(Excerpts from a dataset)
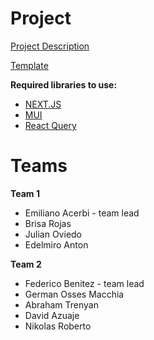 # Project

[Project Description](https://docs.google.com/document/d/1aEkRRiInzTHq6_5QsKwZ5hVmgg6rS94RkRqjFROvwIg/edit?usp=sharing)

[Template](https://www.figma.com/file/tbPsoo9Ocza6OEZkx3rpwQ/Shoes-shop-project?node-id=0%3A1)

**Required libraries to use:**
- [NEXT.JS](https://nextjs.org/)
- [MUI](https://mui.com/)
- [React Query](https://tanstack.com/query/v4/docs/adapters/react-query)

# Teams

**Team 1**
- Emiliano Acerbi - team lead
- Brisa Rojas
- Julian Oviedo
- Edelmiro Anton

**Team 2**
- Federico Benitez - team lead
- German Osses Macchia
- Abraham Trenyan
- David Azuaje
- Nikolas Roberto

Task to carry out> In the entries above, find each line with "docs" and list it.

Written answer>
[Project Description](https://docs.google.com/document/d/1aEkRRiInzTHq6_5QsKwZ5hVmgg6rS94RkRqjFROvwIg/edit?usp=sharing)
- [React Query](https://tanstack.com/query/v4/docs/adapters/react-query)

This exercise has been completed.